Supplied records
# # # # # # #
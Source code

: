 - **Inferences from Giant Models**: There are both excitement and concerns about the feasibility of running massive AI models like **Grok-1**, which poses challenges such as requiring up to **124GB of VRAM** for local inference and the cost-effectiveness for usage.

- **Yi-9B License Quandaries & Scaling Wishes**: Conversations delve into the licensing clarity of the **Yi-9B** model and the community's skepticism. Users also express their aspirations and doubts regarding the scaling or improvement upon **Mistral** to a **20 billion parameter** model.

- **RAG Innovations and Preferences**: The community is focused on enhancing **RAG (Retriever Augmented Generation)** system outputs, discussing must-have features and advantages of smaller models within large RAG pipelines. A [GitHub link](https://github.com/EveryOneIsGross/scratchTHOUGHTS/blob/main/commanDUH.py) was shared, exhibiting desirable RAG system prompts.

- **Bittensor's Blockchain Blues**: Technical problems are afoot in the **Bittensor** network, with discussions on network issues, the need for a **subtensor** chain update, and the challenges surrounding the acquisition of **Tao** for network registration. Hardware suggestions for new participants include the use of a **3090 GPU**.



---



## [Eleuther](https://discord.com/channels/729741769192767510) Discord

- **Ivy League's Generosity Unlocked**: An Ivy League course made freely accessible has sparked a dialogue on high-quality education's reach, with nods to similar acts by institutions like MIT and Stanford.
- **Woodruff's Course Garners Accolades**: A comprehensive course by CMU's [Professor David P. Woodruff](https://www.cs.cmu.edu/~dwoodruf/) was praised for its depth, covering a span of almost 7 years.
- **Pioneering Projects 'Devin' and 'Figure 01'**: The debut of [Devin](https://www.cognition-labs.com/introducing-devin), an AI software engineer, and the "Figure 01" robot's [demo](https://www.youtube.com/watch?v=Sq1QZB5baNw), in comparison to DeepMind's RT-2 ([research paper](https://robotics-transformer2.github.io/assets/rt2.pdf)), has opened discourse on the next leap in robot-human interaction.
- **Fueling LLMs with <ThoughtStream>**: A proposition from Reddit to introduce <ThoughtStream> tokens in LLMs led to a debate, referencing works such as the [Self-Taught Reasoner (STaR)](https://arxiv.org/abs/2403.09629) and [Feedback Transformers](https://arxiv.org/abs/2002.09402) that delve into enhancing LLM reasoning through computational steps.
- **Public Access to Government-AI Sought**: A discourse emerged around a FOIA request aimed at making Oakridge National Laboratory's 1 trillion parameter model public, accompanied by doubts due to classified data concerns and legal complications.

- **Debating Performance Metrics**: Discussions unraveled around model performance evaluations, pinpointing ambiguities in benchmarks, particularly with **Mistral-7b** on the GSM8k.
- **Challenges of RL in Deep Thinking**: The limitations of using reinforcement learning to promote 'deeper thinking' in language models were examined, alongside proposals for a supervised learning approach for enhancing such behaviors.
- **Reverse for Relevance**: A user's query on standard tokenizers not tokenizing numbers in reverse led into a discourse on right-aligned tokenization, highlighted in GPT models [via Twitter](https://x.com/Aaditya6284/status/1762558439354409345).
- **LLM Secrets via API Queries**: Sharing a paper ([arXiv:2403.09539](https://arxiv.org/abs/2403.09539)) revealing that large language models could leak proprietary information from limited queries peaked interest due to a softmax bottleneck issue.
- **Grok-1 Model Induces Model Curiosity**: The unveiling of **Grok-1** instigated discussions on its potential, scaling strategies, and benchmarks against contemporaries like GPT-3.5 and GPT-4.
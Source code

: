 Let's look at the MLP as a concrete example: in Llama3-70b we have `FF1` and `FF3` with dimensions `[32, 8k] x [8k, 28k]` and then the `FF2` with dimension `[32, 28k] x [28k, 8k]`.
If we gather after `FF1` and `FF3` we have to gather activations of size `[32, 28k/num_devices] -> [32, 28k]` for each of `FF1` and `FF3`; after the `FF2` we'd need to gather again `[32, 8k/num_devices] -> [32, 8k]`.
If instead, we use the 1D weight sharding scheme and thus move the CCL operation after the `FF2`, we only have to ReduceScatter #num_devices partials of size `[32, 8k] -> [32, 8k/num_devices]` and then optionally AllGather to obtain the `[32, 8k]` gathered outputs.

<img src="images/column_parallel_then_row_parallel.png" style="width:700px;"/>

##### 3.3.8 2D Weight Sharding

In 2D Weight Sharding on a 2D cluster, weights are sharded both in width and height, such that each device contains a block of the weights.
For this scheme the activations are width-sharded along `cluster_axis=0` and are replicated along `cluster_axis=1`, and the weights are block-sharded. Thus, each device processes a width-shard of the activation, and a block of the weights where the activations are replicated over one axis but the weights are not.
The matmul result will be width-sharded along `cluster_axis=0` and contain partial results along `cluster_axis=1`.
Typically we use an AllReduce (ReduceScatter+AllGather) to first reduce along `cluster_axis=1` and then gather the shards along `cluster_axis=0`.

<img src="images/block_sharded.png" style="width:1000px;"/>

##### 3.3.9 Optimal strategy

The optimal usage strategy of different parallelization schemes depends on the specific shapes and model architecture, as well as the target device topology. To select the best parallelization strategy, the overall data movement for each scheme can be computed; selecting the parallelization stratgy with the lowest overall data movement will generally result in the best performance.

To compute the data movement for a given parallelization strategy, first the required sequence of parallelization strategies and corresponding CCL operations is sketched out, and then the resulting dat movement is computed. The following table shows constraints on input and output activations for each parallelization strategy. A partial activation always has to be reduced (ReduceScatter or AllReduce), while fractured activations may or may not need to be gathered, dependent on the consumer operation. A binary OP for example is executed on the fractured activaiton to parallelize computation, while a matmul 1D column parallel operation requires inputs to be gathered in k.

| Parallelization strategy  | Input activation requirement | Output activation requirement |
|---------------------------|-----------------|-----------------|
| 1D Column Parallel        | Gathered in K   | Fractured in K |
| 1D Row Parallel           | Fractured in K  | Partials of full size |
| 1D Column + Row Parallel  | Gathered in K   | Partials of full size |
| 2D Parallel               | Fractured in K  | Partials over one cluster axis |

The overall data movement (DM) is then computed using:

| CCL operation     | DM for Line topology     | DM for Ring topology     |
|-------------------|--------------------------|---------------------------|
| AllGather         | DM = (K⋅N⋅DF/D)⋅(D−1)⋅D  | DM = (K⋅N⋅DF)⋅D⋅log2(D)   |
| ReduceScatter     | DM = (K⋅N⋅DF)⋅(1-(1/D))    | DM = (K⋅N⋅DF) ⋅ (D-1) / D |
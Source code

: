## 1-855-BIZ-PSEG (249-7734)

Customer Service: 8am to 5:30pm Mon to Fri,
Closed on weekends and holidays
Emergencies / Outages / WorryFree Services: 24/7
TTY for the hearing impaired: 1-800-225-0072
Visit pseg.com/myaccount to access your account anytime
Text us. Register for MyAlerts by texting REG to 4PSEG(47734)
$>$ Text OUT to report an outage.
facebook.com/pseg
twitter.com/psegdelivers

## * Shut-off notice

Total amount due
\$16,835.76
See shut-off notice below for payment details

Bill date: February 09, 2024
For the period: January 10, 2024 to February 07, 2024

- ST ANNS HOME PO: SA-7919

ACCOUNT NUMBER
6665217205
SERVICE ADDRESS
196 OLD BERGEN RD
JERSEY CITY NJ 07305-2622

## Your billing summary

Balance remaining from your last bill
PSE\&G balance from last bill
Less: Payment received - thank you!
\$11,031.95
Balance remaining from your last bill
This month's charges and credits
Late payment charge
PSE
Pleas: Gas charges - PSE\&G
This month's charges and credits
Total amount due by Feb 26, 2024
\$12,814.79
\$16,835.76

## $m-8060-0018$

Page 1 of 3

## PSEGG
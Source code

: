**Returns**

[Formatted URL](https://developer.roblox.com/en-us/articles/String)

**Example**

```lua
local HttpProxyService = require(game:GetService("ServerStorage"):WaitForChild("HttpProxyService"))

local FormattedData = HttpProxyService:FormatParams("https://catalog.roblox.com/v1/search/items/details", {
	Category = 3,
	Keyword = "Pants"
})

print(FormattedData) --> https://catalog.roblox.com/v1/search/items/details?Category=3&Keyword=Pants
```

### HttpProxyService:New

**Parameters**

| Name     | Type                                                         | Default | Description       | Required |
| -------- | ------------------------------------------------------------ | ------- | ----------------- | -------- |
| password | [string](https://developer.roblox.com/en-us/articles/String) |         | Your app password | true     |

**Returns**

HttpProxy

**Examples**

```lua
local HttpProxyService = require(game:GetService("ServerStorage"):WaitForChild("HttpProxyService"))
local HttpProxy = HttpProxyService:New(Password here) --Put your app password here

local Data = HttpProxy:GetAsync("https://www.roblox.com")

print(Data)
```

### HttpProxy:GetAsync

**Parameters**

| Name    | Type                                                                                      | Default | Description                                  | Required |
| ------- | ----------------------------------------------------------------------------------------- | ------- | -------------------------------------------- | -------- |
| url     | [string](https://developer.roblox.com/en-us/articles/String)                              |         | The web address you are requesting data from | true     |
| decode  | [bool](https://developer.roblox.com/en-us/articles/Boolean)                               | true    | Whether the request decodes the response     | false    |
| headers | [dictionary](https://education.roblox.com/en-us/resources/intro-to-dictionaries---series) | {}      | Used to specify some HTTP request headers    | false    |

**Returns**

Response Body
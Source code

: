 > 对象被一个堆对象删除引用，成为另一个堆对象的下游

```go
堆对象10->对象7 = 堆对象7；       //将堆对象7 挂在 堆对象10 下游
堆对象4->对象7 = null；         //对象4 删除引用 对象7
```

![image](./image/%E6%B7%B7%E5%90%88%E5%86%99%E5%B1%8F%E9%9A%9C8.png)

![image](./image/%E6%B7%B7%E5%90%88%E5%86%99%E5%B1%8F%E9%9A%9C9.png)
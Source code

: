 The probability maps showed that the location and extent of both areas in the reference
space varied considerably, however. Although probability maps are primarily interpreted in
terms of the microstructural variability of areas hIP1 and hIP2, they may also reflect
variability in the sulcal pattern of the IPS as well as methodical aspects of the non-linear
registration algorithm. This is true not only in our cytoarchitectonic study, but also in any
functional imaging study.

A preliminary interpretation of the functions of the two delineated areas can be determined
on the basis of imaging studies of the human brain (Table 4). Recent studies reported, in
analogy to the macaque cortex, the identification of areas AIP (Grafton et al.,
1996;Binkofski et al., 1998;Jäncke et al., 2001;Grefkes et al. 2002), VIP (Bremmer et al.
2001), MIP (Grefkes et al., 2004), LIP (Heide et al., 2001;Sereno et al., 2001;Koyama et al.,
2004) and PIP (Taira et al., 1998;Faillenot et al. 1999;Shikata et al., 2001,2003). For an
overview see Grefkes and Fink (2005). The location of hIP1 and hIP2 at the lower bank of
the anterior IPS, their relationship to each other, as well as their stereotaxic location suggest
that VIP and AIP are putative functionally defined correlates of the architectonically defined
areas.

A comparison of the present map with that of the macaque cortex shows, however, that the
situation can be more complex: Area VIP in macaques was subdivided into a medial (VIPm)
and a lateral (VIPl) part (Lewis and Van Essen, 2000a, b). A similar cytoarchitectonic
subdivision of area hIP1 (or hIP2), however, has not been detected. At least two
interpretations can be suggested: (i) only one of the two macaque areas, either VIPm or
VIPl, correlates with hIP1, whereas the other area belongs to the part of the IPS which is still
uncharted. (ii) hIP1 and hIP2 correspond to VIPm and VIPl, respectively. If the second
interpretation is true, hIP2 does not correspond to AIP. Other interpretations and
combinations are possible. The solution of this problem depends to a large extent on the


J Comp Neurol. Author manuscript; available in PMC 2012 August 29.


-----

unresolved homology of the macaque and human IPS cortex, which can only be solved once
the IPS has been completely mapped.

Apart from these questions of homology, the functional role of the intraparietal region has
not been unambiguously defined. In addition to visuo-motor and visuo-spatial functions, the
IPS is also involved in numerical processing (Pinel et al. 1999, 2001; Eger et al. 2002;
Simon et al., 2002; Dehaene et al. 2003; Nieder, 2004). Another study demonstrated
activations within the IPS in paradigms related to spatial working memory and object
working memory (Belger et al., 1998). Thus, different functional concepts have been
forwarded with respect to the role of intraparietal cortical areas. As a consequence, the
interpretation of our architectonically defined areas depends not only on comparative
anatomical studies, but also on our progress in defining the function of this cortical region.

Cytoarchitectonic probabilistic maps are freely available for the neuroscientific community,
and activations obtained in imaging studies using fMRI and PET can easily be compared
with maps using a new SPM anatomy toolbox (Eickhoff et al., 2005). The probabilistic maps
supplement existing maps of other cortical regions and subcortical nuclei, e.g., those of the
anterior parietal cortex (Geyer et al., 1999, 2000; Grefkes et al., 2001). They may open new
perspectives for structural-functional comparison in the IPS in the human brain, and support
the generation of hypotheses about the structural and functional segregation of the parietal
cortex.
# # # # # # #
Exercise prompt
Could you set down, word for word, only the lines above from the line with "- **LLM Secrets" to the line with "The matmul result", including both?

Task answer
- **LLM Secrets via API Queries**: Sharing a paper ([arXiv:2403.09539](https://arxiv.org/abs/2403.09539)) revealing that large language models could leak proprietary information from limited queries peaked interest due to a softmax bottleneck issue.
- **Grok-1 Model Induces Model Curiosity**: The unveiling of **Grok-1** instigated discussions on its potential, scaling strategies, and benchmarks against contemporaries like GPT-3.5 and GPT-4.
Source code

: Let's look at the MLP as a concrete example: in Llama3-70b we have `FF1` and `FF3` with dimensions `[32, 8k] x [8k, 28k]` and then the `FF2` with dimension `[32, 28k] x [28k, 8k]`.
If we gather after `FF1` and `FF3` we have to gather activations of size `[32, 28k/num_devices] -> [32, 28k]` for each of `FF1` and `FF3`; after the `FF2` we'd need to gather again `[32, 8k/num_devices] -> [32, 8k]`.
If instead, we use the 1D weight sharding scheme and thus move the CCL operation after the `FF2`, we only have to ReduceScatter #num_devices partials of size `[32, 8k] -> [32, 8k/num_devices]` and then optionally AllGather to obtain the `[32, 8k]` gathered outputs.

<img src="images/column_parallel_then_row_parallel.png" style="width:700px;"/>

##### 3.3.8 2D Weight Sharding

In 2D Weight Sharding on a 2D cluster, weights are sharded both in width and height, such that each device contains a block of the weights.
For this scheme the activations are width-sharded along `cluster_axis=0` and are replicated along `cluster_axis=1`, and the weights are block-sharded. Thus, each device processes a width-shard of the activation, and a block of the weights where the activations are replicated over one axis but the weights are not.
The matmul result will be width-sharded along `cluster_axis=0` and contain partial results along `cluster_axis=1`.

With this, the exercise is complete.